> **WHAT THE TASK ASKS**
Pictures aside, write out every record exactly as it appears.

Stored data:

____________________

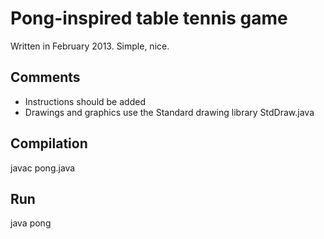 # Pong-inspired table tennis game

Written in February 2013. Simple, nice.

## Comments

- Instructions should be added
- Drawings and graphics use the Standard drawing library StdDraw.java

## Compilation

javac pong.java

## Run

java pong
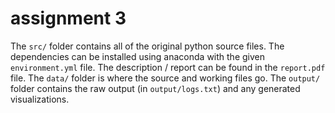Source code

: # assignment 3

The `src/` folder contains all of the original python source files. The dependencies can be installed using anaconda with the given `environment.yml` file. The description / report can be found in the `report.pdf` file. The `data/` folder is where the source and working files go. The `output/` folder contains the raw output (in `output/logs.txt`) and any generated visualizations.
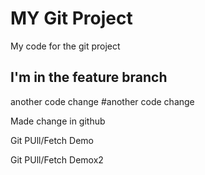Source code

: # MY Git Project

My code for the git project

## I'm in the feature branch

another code change
#another code change


Made change in github


Git PUll/Fetch Demo

Git PUll/Fetch Demox2

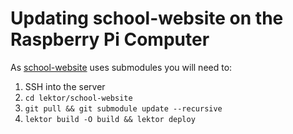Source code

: # Updating school-website on the Raspberry Pi Computer

As [school-website](https://github.com/CreativeKids/school-website) uses submodules you will need to:

1. SSH into the server
2. `cd lektor/school-website`
3. `git pull && git submodule update --recursive`
4. `lektor build -O build && lektor deploy`
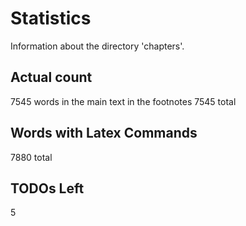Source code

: # Statistics

Information about the directory 'chapters'.

## Actual count

7545 words in the main text
 in the footnotes
7545 total

## Words with Latex Commands

 7880 total

## TODOs Left

5
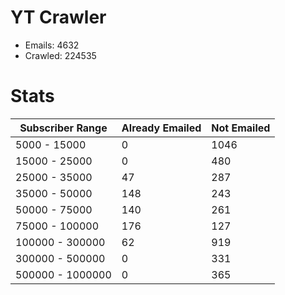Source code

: # YT Crawler
- Emails: 4632
- Crawled: 224535

# Stats
| Subscriber Range  | Already Emailed | Not Emailed |
|-------|-------|-------|
| 5000 - 15000 | 0 | 1046 |
| 15000 - 25000 | 0 | 480 |
| 25000 - 35000 | 47 | 287 |
| 35000 - 50000 | 148 | 243 |
| 50000 - 75000 | 140 | 261 |
| 75000 - 100000 | 176 | 127 |
| 100000 - 300000 | 62 | 919 |
| 300000 - 500000 | 0 | 331 |
| 500000 - 1000000 | 0 | 365 |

____________________

> **THE ANSWER**
 # Pong-inspired table tennis game

Written in February 2013. Simple, nice.

## Comments

- Instructions should be added
- Drawings and graphics use the Standard drawing library StdDraw.java

## Compilation

javac pong.java

## Run

java pong
Source code

: # assignment 3

The `src/` folder contains all of the original python source files. The dependencies can be installed using anaconda with the given `environment.yml` file. The description / report can be found in the `report.pdf` file. The `data/` folder is where the source and working files go. The `output/` folder contains the raw output (in `output/logs.txt`) and any generated visualizations.
Source code

: # MY Git Project

My code for the git project

## I'm in the feature branch

another code change
#another code change


Made change in github


Git PUll/Fetch Demo

Git PUll/Fetch Demox2

Source code

: # Updating school-website on the Raspberry Pi Computer

As [school-website](https://github.com/CreativeKids/school-website) uses submodules you will need to:

1. SSH into the server
2. `cd lektor/school-website`
3. `git pull && git submodule update --recursive`
4. `lektor build -O build && lektor deploy`
Source code

: # Statistics

Information about the directory 'chapters'.

## Actual count

7545 words in the main text
 in the footnotes
7545 total

## Words with Latex Commands

 7880 total

## TODOs Left

5
Source code

: # YT Crawler
- Emails: 4632
- Crawled: 224535

# Stats
| Subscriber Range  | Already Emailed | Not Emailed |
|-------|-------|-------|
| 5000 - 15000 | 0 | 1046 |
| 15000 - 25000 | 0 | 480 |
| 25000 - 35000 | 47 | 287 |
| 35000 - 50000 | 148 | 243 |
| 50000 - 75000 | 140 | 261 |
| 75000 - 100000 | 176 | 127 |
| 100000 - 300000 | 62 | 919 |
| 300000 - 500000 | 0 | 331 |
| 500000 - 1000000 | 0 | 365 |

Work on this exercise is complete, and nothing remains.